Previously, scientists had seen this "mirror bias" in mesons (particles made of two quarks, like a married couple). But they had never seen it clearly in baryons (particles made of three quarks, like a family of three).

Think of mesons as a duet and baryons as a trio.

  • We knew the duet had a rhythm that wasn't perfectly symmetrical.
  • This paper is the first time we've proven the trio also has a broken rhythm.

This is a "smoking gun" for the Standard Model of physics. It confirms that the rules governing how these three-quark families behave are just as complex and asymmetrical as the two-quark couples. It helps us understand the "recipe" the universe used to create more matter than antimatter.

The "Triple-Product" Check

To make sure they weren't seeing ghosts, the scientists also looked at something called Triple-Product Asymmetry.

  • The Metaphor: Imagine a spinning top. If you look at it from the front, it spins clockwise. If you look at it from the back, it spins counter-clockwise.
  • The scientists checked if the "spin" of the debris from the explosion had a preferred direction that violated the laws of time reversal.
  • The Verdict: No, the spin was symmetrical. This is actually good news! It means the asymmetry they found in the main measurement is real and not caused by some weird experimental glitch.

The Bottom Line

The LHCb team, using data from 2015–2018, found strong evidence (3.9 sigma) that the "Beauty" baryon treats matter and antimatter differently when it decays.

  • Significance: In science, "3.9 sigma" means there is only a 1 in 10,000 chance this result is a random fluke.

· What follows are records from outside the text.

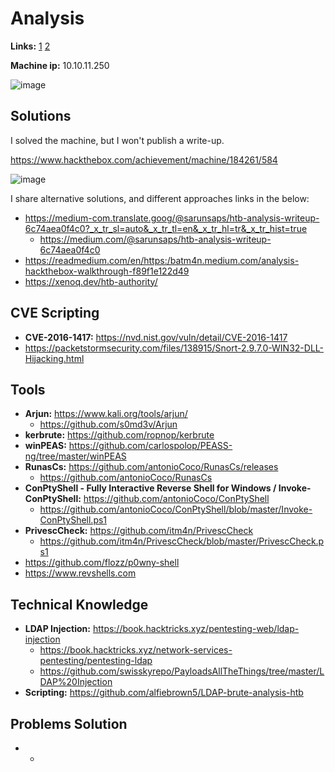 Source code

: # Analysis

**Links:** [1](https://www.hackthebox.com/machines/Analysis)  [2](https://app.hackthebox.com/machines/Analysis)

**Machine ip:** 10.10.11.250

![image](https://github.com/h4md153v63n/CTFs/assets/5091265/40d96875-035e-44dc-9b0f-5a21c8f72131)


## Solutions
I solved the machine, but I won't publish a write-up. 

https://www.hackthebox.com/achievement/machine/184261/584

![image](https://github.com/h4md153v63n/CTFs/assets/5091265/d64400d6-1ed4-45f5-8e7c-acf7ce918c6a)

I share alternative solutions, and different approaches links in the below:
+ https://medium-com.translate.goog/@sarunsaps/htb-analysis-writeup-6c74aea0f4c0?_x_tr_sl=auto&_x_tr_tl=en&_x_tr_hl=tr&_x_tr_hist=true
  + https://medium.com/@sarunsaps/htb-analysis-writeup-6c74aea0f4c0
+ https://readmedium.com/en/https:/batm4n.medium.com/analysis-hackthebox-walkthrough-f89f1e122d49
+ https://xenoq.dev/htb-authority/


## CVE Scripting
+ **CVE-2016-1417:** https://nvd.nist.gov/vuln/detail/CVE-2016-1417
+ https://packetstormsecurity.com/files/138915/Snort-2.9.7.0-WIN32-DLL-Hijacking.html


## Tools
+ **Arjun:** https://www.kali.org/tools/arjun/
  + https://github.com/s0md3v/Arjun
+ **kerbrute:** https://github.com/ropnop/kerbrute
+ **winPEAS:** https://github.com/carlospolop/PEASS-ng/tree/master/winPEAS
+ **RunasCs:** https://github.com/antonioCoco/RunasCs/releases
  + https://github.com/antonioCoco/RunasCs
+ **ConPtyShell - Fully Interactive Reverse Shell for Windows / Invoke-ConPtyShell:** https://github.com/antonioCoco/ConPtyShell
  + https://github.com/antonioCoco/ConPtyShell/blob/master/Invoke-ConPtyShell.ps1
+ **PrivescCheck:** https://github.com/itm4n/PrivescCheck
  + https://github.com/itm4n/PrivescCheck/blob/master/PrivescCheck.ps1
+ https://github.com/flozz/p0wny-shell
+ https://www.revshells.com


## Technical Knowledge
+ **LDAP Injection:** https://book.hacktricks.xyz/pentesting-web/ldap-injection
  + https://book.hacktricks.xyz/network-services-pentesting/pentesting-ldap
  + https://github.com/swisskyrepo/PayloadsAllTheThings/tree/master/LDAP%20Injection
+ **Scripting:** https://github.com/alfiebrown5/LDAP-brute-analysis-htb

## Problems Solution
+ -
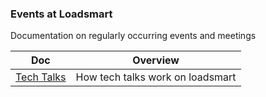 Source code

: ### Events at Loadsmart

Documentation on regularly occurring events and meetings

<!-- prettier-ignore-start -->
<!-- start_toc -->
| Doc | Overview |
|--|--|
| [Tech Talks](/events/tech-talks.md#readme) | How tech talks work on loadsmart |
<!-- end_toc -->
<!-- prettier-ignore-end -->
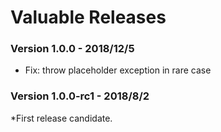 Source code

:# Valuable Releases

### Version 1.0.0 - 2018/12/5
* Fix: throw placeholder exception in rare case

### Version 1.0.0-rc1 - 2018/8/2
*First release candidate.
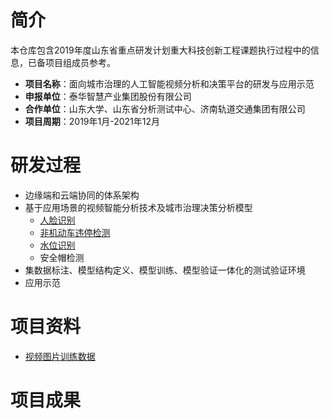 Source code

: # 简介
本仓库包含2019年度山东省重点研发计划重大科技创新工程课题执行过程中的信息，已备项目组成员参考。
- **项目名称**：面向城市治理的人工智能视频分析和决策平台的研发与应用示范
- **申报单位**：泰华智慧产业集团股份有限公司
- **合作单位**：山东大学、山东省分析测试中心、济南轨道交通集团有限公司
- **项目周期**：2019年1月-2021年12月
# 研发过程
- 边缘端和云端协同的体系架构
- 基于应用场景的视频智能分析技术及城市治理决策分析模型
  - [人脸识别](https://github.com/guomxin/city-video-analysis/blob/master/face-recog.md)
  - [非机动车违停检测](https://github.com/guomxin/city-video-analysis/blob/master/novehicle-detect.md)
  - [水位识别](https://github.com/guomxin/city-video-analysis/blob/master/water-level-recog.md)
  - 安全帽检测
- 集数据标注、模型结构定义、模型训练、模型验证一体化的测试验证环境
- 应用示范
# 项目资料
- [视频图片训练数据](https://github.com/guomxin/city-video-analysis/blob/master/data.md)
# 项目成果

It's not quite the "5 sigma" (1 in 3.5 million) needed to officially claim a "discovery," but it is very close. It's the difference between "We are almost certain" and "We are 100% sure."
  • The Future: This result, combined with older data, pushes us closer to solving the ultimate mystery: Why do we exist?

In short: The universe has a slight bias, and this paper proves that even the "three-quark family" particles have a favorite side, just like the "two-quark couples" we knew about before. We are one step closer to understanding why the kitchen didn't empty out after the Big Bang.